However, Maluta said America does a decent job trying to address the issue of mental health and how it affects students. She added that America views this issue as a real problem.
Where she is originally from, Congo, people often view the issue of mental health differently, said Maluta.
“People view mental health issues as something you cause on yourself there,” said Maluta.
Southern’s stress management class was something Maluta pointed out to be very helpful. However, in terms of the awareness of mental health issues, Maluta added she doesn’t think many students are knowledgeable.
“I don’t hear about mental health much in college,” said Maluta.
She said to help improve this Southern should have more events and activities. These events can also teach students how to directly address stress and mental health, said Maluta.
“I think it would really be helpful for incoming freshmen,” she said. “It’ll help them to understand what they’ll deal with in college.”
Cooperative Institutional Research Program Freshman Survey, an annual survey administered nationally at UCLA, said first-year college students self-ratings of their emotional health dropped to record lows in 2010. Only 51.9 percent of students reported their emotional health as “above average.” This marked a significant drop from the 63.6 percent who placed themselves in this category when the survey was conducted in 1985.
Danielle Lacey, a junior pre-nursing major, said the majority of America doesn’t seem to take the issue of mental health serious.

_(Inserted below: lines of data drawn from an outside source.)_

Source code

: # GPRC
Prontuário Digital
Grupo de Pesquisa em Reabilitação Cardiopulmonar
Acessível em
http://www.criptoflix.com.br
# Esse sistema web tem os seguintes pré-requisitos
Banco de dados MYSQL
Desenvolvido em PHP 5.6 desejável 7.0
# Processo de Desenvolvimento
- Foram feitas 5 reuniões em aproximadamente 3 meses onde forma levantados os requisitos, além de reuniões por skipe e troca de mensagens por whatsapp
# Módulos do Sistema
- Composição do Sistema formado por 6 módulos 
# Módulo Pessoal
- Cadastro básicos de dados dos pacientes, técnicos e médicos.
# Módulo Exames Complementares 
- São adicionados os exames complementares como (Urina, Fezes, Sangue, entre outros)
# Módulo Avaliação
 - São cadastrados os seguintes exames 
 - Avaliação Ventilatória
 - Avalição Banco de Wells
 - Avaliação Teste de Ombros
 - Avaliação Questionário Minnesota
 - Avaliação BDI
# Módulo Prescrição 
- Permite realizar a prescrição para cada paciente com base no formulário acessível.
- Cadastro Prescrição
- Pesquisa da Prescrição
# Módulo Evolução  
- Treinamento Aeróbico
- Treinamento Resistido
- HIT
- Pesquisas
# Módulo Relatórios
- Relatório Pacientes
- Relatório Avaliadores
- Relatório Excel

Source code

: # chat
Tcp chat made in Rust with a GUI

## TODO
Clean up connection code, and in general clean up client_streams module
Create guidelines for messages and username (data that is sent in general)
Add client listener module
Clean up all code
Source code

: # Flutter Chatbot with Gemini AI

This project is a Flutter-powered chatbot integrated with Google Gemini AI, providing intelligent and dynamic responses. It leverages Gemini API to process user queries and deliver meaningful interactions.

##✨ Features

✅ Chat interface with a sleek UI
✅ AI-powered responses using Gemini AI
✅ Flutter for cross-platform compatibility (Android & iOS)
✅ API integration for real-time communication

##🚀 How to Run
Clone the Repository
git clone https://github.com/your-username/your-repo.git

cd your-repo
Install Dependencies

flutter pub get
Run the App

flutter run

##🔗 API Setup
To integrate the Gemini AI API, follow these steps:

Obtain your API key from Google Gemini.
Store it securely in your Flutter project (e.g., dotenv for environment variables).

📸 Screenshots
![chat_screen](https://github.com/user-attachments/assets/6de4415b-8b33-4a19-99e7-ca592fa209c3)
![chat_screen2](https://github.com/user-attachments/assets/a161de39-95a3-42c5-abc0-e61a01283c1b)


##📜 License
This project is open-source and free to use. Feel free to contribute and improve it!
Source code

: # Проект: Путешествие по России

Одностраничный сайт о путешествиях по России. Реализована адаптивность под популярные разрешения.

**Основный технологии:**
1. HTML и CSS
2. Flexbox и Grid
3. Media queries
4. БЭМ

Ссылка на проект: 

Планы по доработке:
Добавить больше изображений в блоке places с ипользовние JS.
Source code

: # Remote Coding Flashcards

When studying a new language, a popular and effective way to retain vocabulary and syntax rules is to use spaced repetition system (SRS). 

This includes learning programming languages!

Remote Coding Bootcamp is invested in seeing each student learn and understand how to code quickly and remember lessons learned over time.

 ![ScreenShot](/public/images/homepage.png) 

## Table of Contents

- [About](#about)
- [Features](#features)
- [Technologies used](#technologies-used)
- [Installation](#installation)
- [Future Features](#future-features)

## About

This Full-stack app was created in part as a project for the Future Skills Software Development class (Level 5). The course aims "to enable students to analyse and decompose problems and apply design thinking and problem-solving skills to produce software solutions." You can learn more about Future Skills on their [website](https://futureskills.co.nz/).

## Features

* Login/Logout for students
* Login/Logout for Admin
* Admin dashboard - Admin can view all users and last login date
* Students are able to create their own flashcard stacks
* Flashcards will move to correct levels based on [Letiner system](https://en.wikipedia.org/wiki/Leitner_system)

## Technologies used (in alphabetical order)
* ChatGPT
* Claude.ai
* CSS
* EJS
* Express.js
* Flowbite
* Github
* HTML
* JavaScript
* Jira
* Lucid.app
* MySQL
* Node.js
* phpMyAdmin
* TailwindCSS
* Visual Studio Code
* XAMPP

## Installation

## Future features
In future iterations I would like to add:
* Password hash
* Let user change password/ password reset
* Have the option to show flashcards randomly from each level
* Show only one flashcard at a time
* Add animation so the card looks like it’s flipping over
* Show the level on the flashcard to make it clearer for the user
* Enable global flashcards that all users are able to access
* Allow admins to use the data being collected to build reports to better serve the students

“They’ll tell you it’s in your head, or think of something else,” said Lacey. “If you were to have a broken arm you’re not going to just think of something else.”

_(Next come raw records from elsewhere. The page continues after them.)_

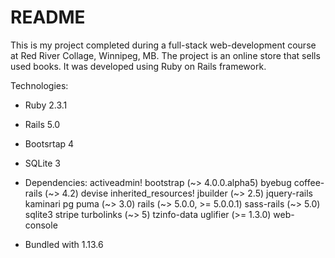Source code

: # README

This is my project completed during a full-stack web-development course at Red River Collage, Winnipeg, MB. The project is an online store that sells used books. It was developed using Ruby on Rails framework.

Technologies:

- Ruby 2.3.1

- Rails 5.0

- Bootsrtap 4

- SQLite 3

- Dependencies:
  activeadmin!
  bootstrap (~> 4.0.0.alpha5)
  byebug
  coffee-rails (~> 4.2)
  devise
  inherited_resources!
  jbuilder (~> 2.5)
  jquery-rails
  kaminari
  pg
  puma (~> 3.0)
  rails (~> 5.0.0, >= 5.0.0.1)
  sass-rails (~> 5.0)
  sqlite3
  stripe
  turbolinks (~> 5)
  tzinfo-data
  uglifier (>= 1.3.0)
  web-console

- Bundled with 1.13.6
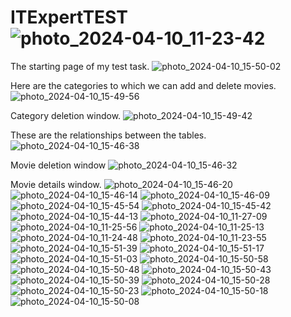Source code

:# ITExpertTEST![photo_2024-04-10_11-23-42](https://github.com/antonpshenai/WebCinema/assets/81904561/2248972c-9831-4aba-bb68-9afe3b4f1ec4)
The starting page of my test task.
![photo_2024-04-10_15-50-02](https://github.com/antonpshenai/WebCinema/assets/81904561/96be53b3-3c1b-4280-b1fe-c09cb6bdb504)

Here are the categories to which we can add and delete movies.
![photo_2024-04-10_15-49-56](https://github.com/antonpshenai/WebCinema/assets/81904561/198a10dd-d18e-4b5f-9b30-06b2ef54af62)

Category deletion window.
![photo_2024-04-10_15-49-42](https://github.com/antonpshenai/WebCinema/assets/81904561/875c0600-db10-4a12-8a7a-da282cf8021d)

These are the relationships between the tables.
![photo_2024-04-10_15-46-38](https://github.com/antonpshenai/WebCinema/assets/81904561/91c39a3f-654b-450c-b60e-a64f08e1ed68)

Movie deletion window
![photo_2024-04-10_15-46-32](https://github.com/antonpshenai/WebCinema/assets/81904561/e5a57ad5-f541-455f-bc5f-23405545d344)

Movie details window.
![photo_2024-04-10_15-46-20](https://github.com/antonpshenai/WebCinema/assets/81904561/c7439379-e5d2-4c6f-906a-cae1a1a180b7)
![photo_2024-04-10_15-46-14](https://github.com/antonpshenai/WebCinema/assets/81904561/d16acb37-1a90-4844-b766-5a38ee72a953)
![photo_2024-04-10_15-46-09](https://github.com/antonpshenai/WebCinema/assets/81904561/28e66da8-8beb-4b9f-a68b-39ea0ef0358e)
![photo_2024-04-10_15-45-54](https://github.com/antonpshenai/WebCinema/assets/81904561/ca675368-c785-4cab-90ff-db72c2f5d010)
![photo_2024-04-10_15-45-42](https://github.com/antonpshenai/WebCinema/assets/81904561/d2b495b6-1add-4080-b41e-b3ea973fdc99)
![photo_2024-04-10_15-44-13](https://github.com/antonpshenai/WebCinema/assets/81904561/6fe61142-76d4-4f45-bfc3-dab206f15ef0)
![photo_2024-04-10_11-27-09](https://github.com/antonpshenai/WebCinema/assets/81904561/40061d57-231e-4491-8f9b-5a4ed947b852)
![photo_2024-04-10_11-25-56](https://github.com/antonpshenai/WebCinema/assets/81904561/9097b57c-51de-4f04-8a09-9001f4c49373)
![photo_2024-04-10_11-25-13](https://github.com/antonpshenai/WebCinema/assets/81904561/adadd649-40a5-44d0-a9b1-799946a1e6e2)
![photo_2024-04-10_11-24-48](https://github.com/antonpshenai/WebCinema/assets/81904561/0e3bec0d-4f3a-46fa-b2df-cedeaddeb265)
![photo_2024-04-10_11-23-55](https://github.com/antonpshenai/WebCinema/assets/81904561/1b680bb5-2160-4771-8c21-2b21021e171f)
![photo_2024-04-10_15-51-39](https://github.com/antonpshenai/WebCinema/assets/81904561/956b2d68-19b7-48e1-b7a2-420ac7530eac)
![photo_2024-04-10_15-51-17](https://github.com/antonpshenai/WebCinema/assets/81904561/e0d3e0b0-d586-4444-b660-d540c8e7c49d)
![photo_2024-04-10_15-51-03](https://github.com/antonpshenai/WebCinema/assets/81904561/cd9545c0-4c0d-4400-8c0d-5e8ab9c6eddc)
![photo_2024-04-10_15-50-58](https://github.com/antonpshenai/WebCinema/assets/81904561/97319b4a-9b58-44cd-87af-5c6f0c141991)
![photo_2024-04-10_15-50-48](https://github.com/antonpshenai/WebCinema/assets/81904561/df131999-613e-411d-b637-a6448b507c78)
![photo_2024-04-10_15-50-43](https://github.com/antonpshenai/WebCinema/assets/81904561/cfca38f6-1ff8-4a6b-a00d-a764febca466)
![photo_2024-04-10_15-50-39](https://github.com/antonpshenai/WebCinema/assets/81904561/f1fc0136-55cd-4c38-b5e9-85a3f891882f)
![photo_2024-04-10_15-50-28](https://github.com/antonpshenai/WebCinema/assets/81904561/eda9b7a2-0cc5-4e2d-9246-f8ce0e0f1710)
![photo_2024-04-10_15-50-23](https://github.com/antonpshenai/WebCinema/assets/81904561/d8c96b74-a881-4b61-96d4-003dab202bbc)
![photo_2024-04-10_15-50-18](https://github.com/antonpshenai/WebCinema/assets/81904561/17009474-f930-4abb-9362-96eab090ebea)
![photo_2024-04-10_15-50-08](https://github.com/antonpshenai/WebCinema/assets/81904561/1d5858db-148c-44b5-a145-7948fb00ab16)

The dean’s list, a student’s major, professors – these all could cause students to feel immense pressure, said Lacey.
“Sometimes it can be all too much for people,” said Lacey.
Colleges do seem to understand the stress they place on students, she said. However, more resources, outlets, and programs centered on depression or anxiety for students were needed, said Lacey.
Dr. Kenneth Walters, a psychology professor, said that over the decade the issue of mental health has begun to be addressed better. He pointed out that up until the 1980’s mental health was viewed as a stigma.
“Not a lot of stigma is associated with it now,” said Walters.
However, when it came to college and its effects on students, Walters said often college and student’s health are directly connected. On one end, Walters said a student with depression could feel increased stress during certain parts of the semester. However, a mental health issue a student already had before college could greatly affect their college performance, said Walters.
“If you take the whole college population, those with mental health issues won’t be good at dealing with college in the first place,” said Walters.
Over the past 30 years, Walters said that a nationwide trend has occurred in the development of counseling programs and college health care centers.
Though there are areas colleges can improve upon, Walters said he’s never worked in a college without a counseling program. Walters said now colleges need to focus more on high-risk areas like addiction.
“We have to get a handle on these problems,” said Walters.. “They’re hurting people greatly.”